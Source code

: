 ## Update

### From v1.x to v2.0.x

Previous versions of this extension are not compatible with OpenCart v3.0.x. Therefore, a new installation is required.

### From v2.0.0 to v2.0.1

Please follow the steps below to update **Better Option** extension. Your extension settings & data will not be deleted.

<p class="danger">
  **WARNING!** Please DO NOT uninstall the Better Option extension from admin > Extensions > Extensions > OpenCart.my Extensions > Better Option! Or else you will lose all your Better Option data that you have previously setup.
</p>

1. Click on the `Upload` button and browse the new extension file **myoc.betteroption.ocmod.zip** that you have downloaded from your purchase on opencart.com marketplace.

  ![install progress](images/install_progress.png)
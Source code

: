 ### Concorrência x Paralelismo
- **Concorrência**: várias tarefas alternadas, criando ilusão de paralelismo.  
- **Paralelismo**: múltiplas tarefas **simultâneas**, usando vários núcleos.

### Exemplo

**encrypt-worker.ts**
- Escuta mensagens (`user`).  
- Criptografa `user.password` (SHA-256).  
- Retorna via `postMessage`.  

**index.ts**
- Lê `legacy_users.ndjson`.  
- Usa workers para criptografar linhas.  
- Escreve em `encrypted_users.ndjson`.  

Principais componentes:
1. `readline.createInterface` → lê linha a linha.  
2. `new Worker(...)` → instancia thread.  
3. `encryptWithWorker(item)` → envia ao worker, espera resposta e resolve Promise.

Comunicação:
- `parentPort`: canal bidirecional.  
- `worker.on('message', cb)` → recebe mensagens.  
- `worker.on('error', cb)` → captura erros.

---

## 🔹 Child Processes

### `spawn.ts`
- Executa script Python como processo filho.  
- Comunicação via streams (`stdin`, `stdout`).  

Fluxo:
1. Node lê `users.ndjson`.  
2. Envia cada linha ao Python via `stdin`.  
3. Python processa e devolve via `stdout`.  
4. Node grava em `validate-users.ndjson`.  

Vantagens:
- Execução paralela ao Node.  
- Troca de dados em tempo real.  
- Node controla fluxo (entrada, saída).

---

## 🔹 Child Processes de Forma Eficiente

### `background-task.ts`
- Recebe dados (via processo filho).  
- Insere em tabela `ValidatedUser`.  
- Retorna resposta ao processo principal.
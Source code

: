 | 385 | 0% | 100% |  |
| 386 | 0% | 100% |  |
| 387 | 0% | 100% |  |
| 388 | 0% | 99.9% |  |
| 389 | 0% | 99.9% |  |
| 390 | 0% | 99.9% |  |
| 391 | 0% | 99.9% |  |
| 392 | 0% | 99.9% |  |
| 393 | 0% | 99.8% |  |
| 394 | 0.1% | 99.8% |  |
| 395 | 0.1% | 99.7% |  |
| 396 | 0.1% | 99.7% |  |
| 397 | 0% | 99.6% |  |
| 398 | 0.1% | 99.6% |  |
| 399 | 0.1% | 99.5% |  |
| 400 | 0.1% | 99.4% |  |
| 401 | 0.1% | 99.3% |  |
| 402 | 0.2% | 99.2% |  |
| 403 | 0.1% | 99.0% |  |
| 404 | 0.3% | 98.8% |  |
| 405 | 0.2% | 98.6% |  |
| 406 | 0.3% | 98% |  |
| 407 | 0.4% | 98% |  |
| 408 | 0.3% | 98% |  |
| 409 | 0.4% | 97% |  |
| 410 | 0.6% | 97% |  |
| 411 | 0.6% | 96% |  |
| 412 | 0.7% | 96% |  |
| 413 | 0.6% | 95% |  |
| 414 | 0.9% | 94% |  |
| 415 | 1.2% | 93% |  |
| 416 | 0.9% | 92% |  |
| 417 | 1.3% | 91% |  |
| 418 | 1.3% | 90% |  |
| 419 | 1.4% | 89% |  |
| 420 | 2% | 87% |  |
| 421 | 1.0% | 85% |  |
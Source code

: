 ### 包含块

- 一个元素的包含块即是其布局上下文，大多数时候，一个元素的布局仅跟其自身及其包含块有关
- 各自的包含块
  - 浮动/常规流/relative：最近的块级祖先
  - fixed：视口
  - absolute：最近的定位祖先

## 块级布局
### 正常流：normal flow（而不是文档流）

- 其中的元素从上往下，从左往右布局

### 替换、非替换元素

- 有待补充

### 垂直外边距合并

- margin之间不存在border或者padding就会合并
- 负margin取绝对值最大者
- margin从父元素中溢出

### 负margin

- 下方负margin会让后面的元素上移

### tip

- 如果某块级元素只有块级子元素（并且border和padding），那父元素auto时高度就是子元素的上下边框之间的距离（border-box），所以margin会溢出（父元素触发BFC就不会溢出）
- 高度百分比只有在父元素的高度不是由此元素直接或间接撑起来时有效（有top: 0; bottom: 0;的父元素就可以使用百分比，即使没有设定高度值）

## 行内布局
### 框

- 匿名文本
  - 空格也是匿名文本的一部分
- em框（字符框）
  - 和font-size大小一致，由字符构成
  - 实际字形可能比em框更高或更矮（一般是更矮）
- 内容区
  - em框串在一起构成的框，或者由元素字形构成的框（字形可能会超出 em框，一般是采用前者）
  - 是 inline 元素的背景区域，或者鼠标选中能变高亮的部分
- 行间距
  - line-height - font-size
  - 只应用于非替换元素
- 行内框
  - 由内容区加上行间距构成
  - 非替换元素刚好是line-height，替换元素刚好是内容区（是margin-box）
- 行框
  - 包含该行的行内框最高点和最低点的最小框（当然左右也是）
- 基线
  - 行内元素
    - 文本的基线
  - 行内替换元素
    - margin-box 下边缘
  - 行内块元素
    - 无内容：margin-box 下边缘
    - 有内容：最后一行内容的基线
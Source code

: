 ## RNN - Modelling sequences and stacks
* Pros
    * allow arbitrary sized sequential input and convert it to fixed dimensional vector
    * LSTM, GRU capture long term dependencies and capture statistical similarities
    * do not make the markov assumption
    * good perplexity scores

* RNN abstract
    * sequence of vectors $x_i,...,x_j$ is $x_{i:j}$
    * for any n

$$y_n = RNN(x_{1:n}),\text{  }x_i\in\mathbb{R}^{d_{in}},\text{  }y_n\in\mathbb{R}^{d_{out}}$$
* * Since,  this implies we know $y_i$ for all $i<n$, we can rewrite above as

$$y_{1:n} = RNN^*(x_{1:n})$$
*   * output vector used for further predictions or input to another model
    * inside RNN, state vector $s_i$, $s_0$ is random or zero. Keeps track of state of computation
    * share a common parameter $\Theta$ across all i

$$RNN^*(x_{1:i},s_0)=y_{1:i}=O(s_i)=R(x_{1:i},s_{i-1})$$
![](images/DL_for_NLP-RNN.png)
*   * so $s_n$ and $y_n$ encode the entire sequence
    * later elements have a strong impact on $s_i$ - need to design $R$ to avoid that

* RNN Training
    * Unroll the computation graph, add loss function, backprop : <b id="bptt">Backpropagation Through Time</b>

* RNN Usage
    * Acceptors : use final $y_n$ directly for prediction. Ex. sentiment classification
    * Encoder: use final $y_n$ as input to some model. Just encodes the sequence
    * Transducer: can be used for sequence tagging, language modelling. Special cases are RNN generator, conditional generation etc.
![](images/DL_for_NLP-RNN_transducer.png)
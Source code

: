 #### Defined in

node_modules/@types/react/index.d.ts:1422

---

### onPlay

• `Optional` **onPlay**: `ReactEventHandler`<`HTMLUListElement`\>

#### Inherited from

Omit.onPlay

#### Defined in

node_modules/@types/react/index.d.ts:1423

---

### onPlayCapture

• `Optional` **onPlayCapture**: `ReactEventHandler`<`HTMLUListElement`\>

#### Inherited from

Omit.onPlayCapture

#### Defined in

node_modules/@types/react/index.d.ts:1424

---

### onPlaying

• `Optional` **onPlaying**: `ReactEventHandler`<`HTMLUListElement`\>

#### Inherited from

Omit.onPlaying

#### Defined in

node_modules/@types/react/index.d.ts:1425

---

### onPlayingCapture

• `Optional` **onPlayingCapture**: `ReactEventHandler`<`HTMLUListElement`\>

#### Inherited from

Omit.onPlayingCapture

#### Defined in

• • • • • • •

» To do
Write the lines again exactly, from the first line of the material above to the line that includes "### From v2.0.0 to v2.0.1", both included. Leave out all the rest.

» Output below
Source code

: ## Update

### From v1.x to v2.0.x

Previous versions of this extension are not compatible with OpenCart v3.0.x. Therefore, a new installation is required.

### From v2.0.0 to v2.0.1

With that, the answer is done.